Statistical modeling was performed to assess which animal group was the best predictor of leptospiral renal carriage in wildlife. A GLMM1 was used to examine the relation between Leptospira carriage and the animal groups. Hierarchical data (i.e., animal species nested in groups) were considered to account for the variation in the prevalence among animal species within the groups and the variation in the number of animal species included in the groups. Additionally, the random effect of the département was used to control for the potential effects of clustering. The ungulates were used as the reference group because they have been previously implicated as leptospiral reservoirs [16,18].

All statistical analyses were conducted using R software, version 3.0.1 (R Development Core Team [2013], R Foundation for Statistical Computing, Vienna, Austria). The GLMMs were performed using the “glmer” function of the {lme4} Package.


Population description

A total of 3,738 individuals from 28 animal species were tested by PCR for pathogenic Leptospira. Most of the individuals (39%, n = 1461) were ungulates, 1,411 (38%) were carnivores, 683 (17%) were lagomorphs, 112 (3%) were erinaceomorphs (i.e., hedgehogs), and 81 (2%) were rodents other than rats.

Hunting was the primary source of samples (39%, n = 1467), followed by accidental death (23%, n = 852) and population control measures (8%, n = 319).

Leptospiral carriage

Based on rrs (16S) gene typing, 201 individuals were found infected with pathogenic Leptospira. The overall prevalence of leptospiral renal carriage in the sampled population was 5.4% (CI95% = 4.7–6.1%), and the infected individuals were widely distributed throughout the study area (Fig 2). Variations in infection prevalence by groups of animal species were observed (Fig 3A), with values ranging from 0.8% to 37.5%. Considering the animal species (Table 1), the prevalence was greatest in hedgehogs (37.5% CI95% = 28.5–47.1%), followed by weasels (20.6% CI95% = 8.7–38%) and pine martens (15.4% CI95% = 10.4–21.6%).

Fig 2. The spatial distribution of infectious status for pathogenic Leptospira among wildlife in the study area.

Fig 3.

(a) Distribution of Leptospira prevalence (%) among the groups of wild animal species and (b) distribution of Leptospira genotypes among infected animals.

Table 1. The baseline characteristics and prevalence of Leptospira kidney carriage among the wildlife species sampled.

Leptospira genotypes

Three Leptospira genospecies were identified, including L. interrogans (n = 140), L. kirschneri (n = 37) and L. borgpetersenii (n = 25).

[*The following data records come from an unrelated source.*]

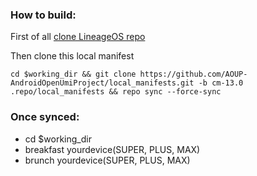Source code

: ### How to build:
First of all [clone LineageOS repo](https://github.com/LineageOS/android/tree/cm-13.0)

Then clone this local manifest

```cd $working_dir && git clone https://github.com/AOUP-AndroidOpenUmiProject/local_manifests.git -b cm-13.0 .repo/local_manifests && repo sync --force-sync```

### Once synced:

* cd $working_dir
* breakfast yourdevice(SUPER, PLUS, MAX)
* brunch yourdevice(SUPER, PLUS, MAX)
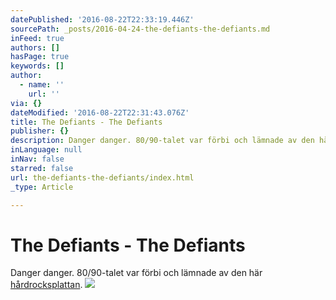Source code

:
 ```yaml
---
datePublished: '2016-08-22T22:33:19.446Z'
sourcePath: _posts/2016-04-24-the-defiants-the-defiants.md
inFeed: true
authors: []
hasPage: true
keywords: []
author:
  - name: ''
    url: ''
via: {}
dateModified: '2016-08-22T22:31:43.076Z'
title: The Defiants - The Defiants
publisher: {}
description: Danger danger. 80/90-talet var förbi och lämnade av den här hårdrocksplattan.
inLanguage: null
inNav: false
starred: false
url: the-defiants-the-defiants/index.html
_type: Article

---
```

# The Defiants - The Defiants

Danger danger. 80/90-talet var förbi och lämnade av den här [hårdrocksplattan][0].
![](https://the-grid-user-content.s3-us-west-2.amazonaws.com/96d0812e-5118-42d3-aaef-b966e024a83e.jpg)

[0]: https://open.spotify.com/album/2llZ6CLHuTSxxHH1iyydIn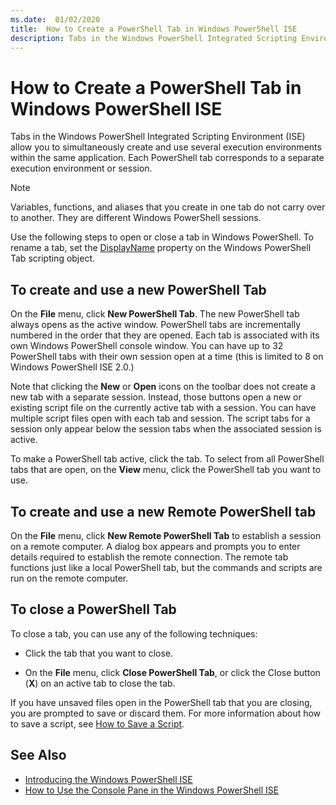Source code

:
 ```yaml
---
ms.date:  01/02/2020
title:  How to Create a PowerShell Tab in Windows PowerShell ISE
description: Tabs in the Windows PowerShell Integrated Scripting Environment (ISE) allow you to simultaneously create and use several execution environments within the same application. Each PowerShell tab corresponds to a separate execution environment or session.
---
```


# How to Create a PowerShell Tab in Windows PowerShell ISE

Tabs in the Windows PowerShell Integrated Scripting Environment (ISE) allow you to simultaneously
create and use several execution environments within the same application. Each PowerShell tab
corresponds to a separate execution environment or session.

> [!NOTE]
> Variables, functions, and aliases that you create in one tab do not carry over to another. They
> are different Windows PowerShell sessions.

Use the following steps to open or close a tab in Windows PowerShell. To rename a tab, set the [DisplayName](object-model/The-PowerShellTab-Object.md#displayname)
property on the Windows PowerShell Tab scripting object.

## To create and use a new PowerShell Tab

On the **File** menu, click **New PowerShell Tab**. The new PowerShell tab always opens as the
active window. PowerShell tabs are incrementally numbered in the order that they are opened. Each
tab is associated with its own Windows PowerShell console window. You can have up to 32 PowerShell
tabs with their own session open at a time (this is limited to 8 on Windows PowerShell ISE 2.0.)

Note that clicking the **New** or **Open** icons on the toolbar does not create a new tab with a
separate session. Instead, those buttons open a new or existing script file on the currently active
tab with a session. You can have multiple script files open with each tab and session. The script
tabs for a session only appear below the session tabs when the associated session is active.

To make a PowerShell tab active, click the tab. To select from all PowerShell tabs that are open, on
the **View** menu, click the PowerShell tab you want to use.

## To create and use a new Remote PowerShell tab

On the **File** menu, click **New Remote PowerShell Tab** to establish a session on a remote
computer. A dialog box appears and prompts you to enter details required to establish the remote
connection. The remote tab functions just like a local PowerShell tab, but the commands and scripts
are run on the remote computer.

## To close a PowerShell Tab

To close a tab, you can use any of the following techniques:

- Click the tab that you want to close.

- On the **File** menu, click **Close PowerShell Tab**, or click the Close button (**X**) on an
  active tab to close the tab.

If you have unsaved files open in the PowerShell tab that you are closing, you are prompted to save
or discard them. For more information about how to save a script, see [How to Save a Script](How-to-Write-and-Run-Scripts-in-the-Windows-PowerShell-ISE.md#how-to-save-a-script).

## See Also

- [Introducing the Windows PowerShell ISE](Introducing-the-Windows-PowerShell-ISE.md)
- [How to Use the Console Pane in the Windows PowerShell ISE](How-to-Use-the-Console-Pane-in-the-Windows-PowerShell-ISE.md)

In addition, DNA from two Leptospira species (L. kirschneri and L. borgpetersenii) was extracted from a stone marten sample. From the 201 leptospiral DNA samples extracted, VNTR profiles were obtained for 101 individuals, including 14 profiles previously reported in reference strains and 36 unreported ones (Table 2). From the 140 L. interrogans DNA samples extracted, MST profiles were obtained for 83 individuals, including 6 profiles previously reported in reference strains and 2 unreported ones (Table 3).

Table 2. List of the variable number tandem repeat (VNTR) profiles and the serogroups and serovars deduced from the analysis of leptospiral DNA.

Table 3. List of the multispacer sequence typing profiles (MST) and the serogroups and serovars deduced from the analysis of leptospiral DNA in individuals infected with L. interrogans.

All three Leptospira species (L. interrogans, L. borgpetersenii and L. kirschneri) were found in carnivores (large carnivores and mustelids) and ungulates, whereas renal carriage was limited to L. interrogans in lagomorphs and rodents. Among the infected erinaceomorphs (n = 42), 41 individuals carried L. interrogans, and one carried L. borgpetersenii. The spatial distribution of the Leptospira species did not show any specific pattern (S1 and S2 Figs).

An analysis of the genotypes (Fig 3B) revealed a variety of profiles in most of the animal groups. In contrast, the erinaceomorphs were mainly infected with an L. interrogans profile related to the Bratislava, Jalna or Muenchen serovar (3 serovars that are indistinguishable using MST) and by leptospires, whose genotype was closely related (one nucleotide variation) to the former profile.

Statistical analysis

The generalized linear mixed model (GLMM1) analysis revealed that the odds of Leptospira infection were significantly greater in large carnivores, mustelids, erinaceomorphs, and rodents compared to ungulates (Table 4). The erinaceomorphs, including hedgehogs (OR = 66.8, CI = 30.9–144), had the highest odds of Leptospira infection, followed by the mustelid species (OR = 16.7, CI = 8.7–31.8).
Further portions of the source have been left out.